Meloni, apesar de responsável pelo acordo com a Albânia, não foi a autora do acordo com a Líbia, que perpetua atos ilegais financiados pela União Europeia. O direito internacional exige que resgatados no mar sejam levados ao local seguro mais próximo, não a Líbia, considerada insegura. O acordo do Partido Democrático de Gentiloni procura evitar entrada de refugiados e criminalizar ONGs de resgate, acusando trabalhadores humanitários de tráfico e auxílio à imigração ilegal.

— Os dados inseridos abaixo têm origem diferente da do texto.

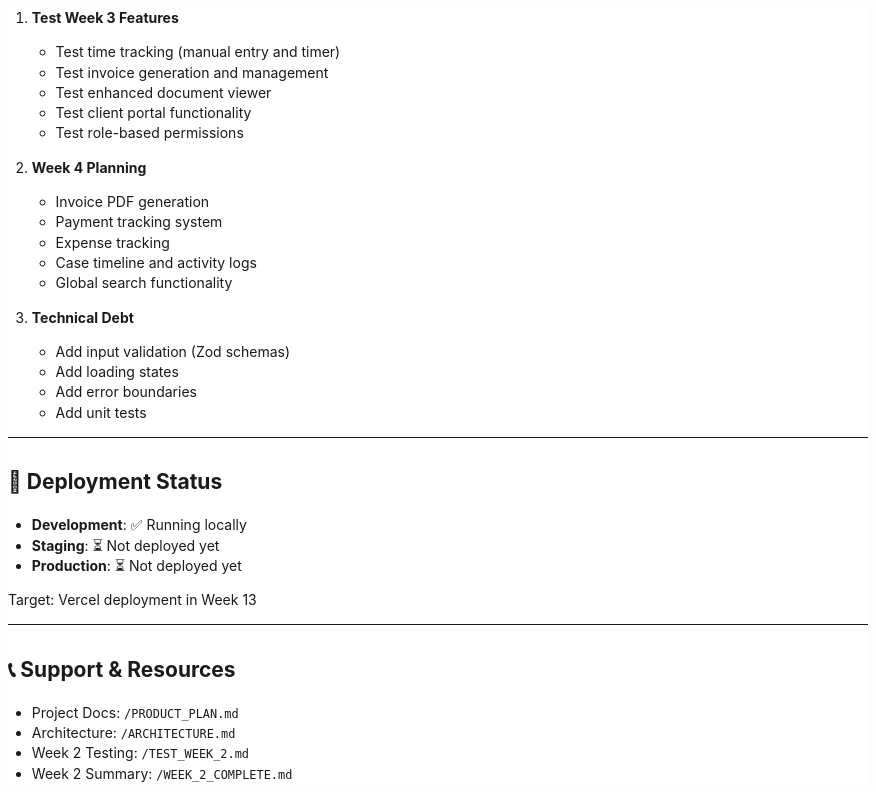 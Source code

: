 1. **Test Week 3 Features**
   - Test time tracking (manual entry and timer)
   - Test invoice generation and management
   - Test enhanced document viewer
   - Test client portal functionality
   - Test role-based permissions

2. **Week 4 Planning**
   - Invoice PDF generation
   - Payment tracking system
   - Expense tracking
   - Case timeline and activity logs
   - Global search functionality

3. **Technical Debt**
   - Add input validation (Zod schemas)
   - Add loading states
   - Add error boundaries
   - Add unit tests

---

## 🚀 Deployment Status

- **Development**: ✅ Running locally
- **Staging**: ⏳ Not deployed yet
- **Production**: ⏳ Not deployed yet

Target: Vercel deployment in Week 13

---

## 📞 Support & Resources

- Project Docs: `/PRODUCT_PLAN.md`
- Architecture: `/ARCHITECTURE.md`
- Week 2 Testing: `/TEST_WEEK_2.md`
- Week 2 Summary: `/WEEK_2_COMPLETE.md`
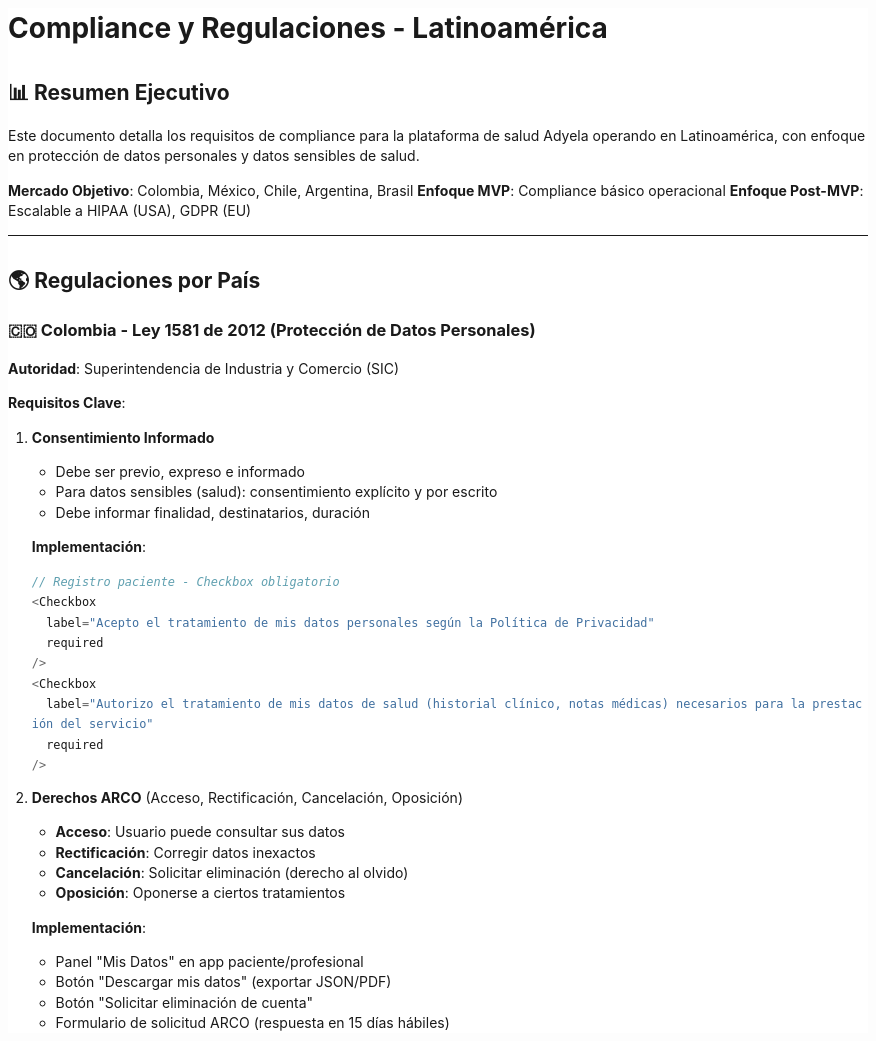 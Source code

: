 # Compliance y Regulaciones - Latinoamérica

## 📊 Resumen Ejecutivo

Este documento detalla los requisitos de compliance para la plataforma de salud
Adyela operando en Latinoamérica, con enfoque en protección de datos personales
y datos sensibles de salud.

**Mercado Objetivo**: Colombia, México, Chile, Argentina, Brasil **Enfoque
MVP**: Compliance básico operacional **Enfoque Post-MVP**: Escalable a HIPAA
(USA), GDPR (EU)

---

## 🌎 Regulaciones por País

### 🇨🇴 Colombia - Ley 1581 de 2012 (Protección de Datos Personales)

**Autoridad**: Superintendencia de Industria y Comercio (SIC)

**Requisitos Clave**:

1. **Consentimiento Informado**
   - Debe ser previo, expreso e informado
   - Para datos sensibles (salud): consentimiento explícito y por escrito
   - Debe informar finalidad, destinatarios, duración

   **Implementación**:

   ```javascript
   // Registro paciente - Checkbox obligatorio
   <Checkbox
     label="Acepto el tratamiento de mis datos personales según la Política de Privacidad"
     required
   />
   <Checkbox
     label="Autorizo el tratamiento de mis datos de salud (historial clínico, notas médicas) necesarios para la prestación del servicio"
     required
   />
   ```

2. **Derechos ARCO** (Acceso, Rectificación, Cancelación, Oposición)
   - **Acceso**: Usuario puede consultar sus datos
   - **Rectificación**: Corregir datos inexactos
   - **Cancelación**: Solicitar eliminación (derecho al olvido)
   - **Oposición**: Oponerse a ciertos tratamientos

   **Implementación**:
   - Panel "Mis Datos" en app paciente/profesional
   - Botón "Descargar mis datos" (exportar JSON/PDF)
   - Botón "Solicitar eliminación de cuenta"
   - Formulario de solicitud ARCO (respuesta en 15 días hábiles)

A extrema-direita europeia usa a herança do Partido Democrático para argumentar contra políticas migratórias europeias, alegando custos elevados. A União Europeia destina 79,5 mil milhões de euros para ajuda internacional (até 2027), 10% em questões migratórias. Escolher entre investir 79,5 mil milhões em políticas de acolhimento e integração ou aumentar o orçamento da Frontex e construir campos de refugiados é uma escolha clara. A desresponsabilização da comunidade pró-migração reflete uma adesão aos princípios da direita conservadora.
À semelhança do acordo assinado entre a Itália com a Líbia, também a União Europeia entendeu com a Turquia, em 2016, na sequência do grande fluxo de deslocações de pessoas fugidas da guerra na Síria, que o país vizinho da Grécia acolheria os refugiados que ali chegassem. A Turquia já alojava até então 3,5 milhões de refugiados e por cada cidadão sírio recebido a partir da assinatura do acordo, a UE responsabilizar-se-ia por acolher e integrar outro. Ao contrário da Líbia, a Turquia é considerada um país seguro, o que viabiliza a possibilidade de retornar refugiados que chegam à Grécia. No entanto, e apesar do acordo com a UE manifestar um investimento de 6 mil milhões de euros para a Turquia, destinado ao acolhimento dos refugiados, desde 2020 foram documentados mais de 27.000 casos de pushbacks ilegais — ou retornos forçados — pela Frontex, Agência Europeia da Guarda de Fronteiras e Costeira, que atua nas águas que separam o território grego do turco. Colocar pessoas em situação vulnerável e com direito a pedir asilo num barco de borracha, para além de imoral, é ilegal e esta é uma situação que deverá ser imediatamente travada.
Com tudo isto, a extrema-direita vai ganhando espaço, as políticas migratórias europeias vão ficando cada vez menos a par do direito internacional e em alternativa ao combate à migração ilegal, que pretende salvar e proteger vidas, tortura-se, extorque-se, explora-se e mata-se. E o vírus vai-se espalhando, não só pela Europa, como pela América Latina. Há mais detenções, mais restrições ao direito de asilo, mais deportações, mais vidas que se perdem no Mar Mediterrâneo Central.
No dia 10 de março de 2024 terá lugar a eleição de 230 lugares da Assembleia da República. Na legislatura anterior, o partido de extrema-direita, Chega, elegeu 12 deputados. Não podemos permitir que Portugal siga os passos de outros países da União Europeia. Há vidas em risco e devem ser protegidas.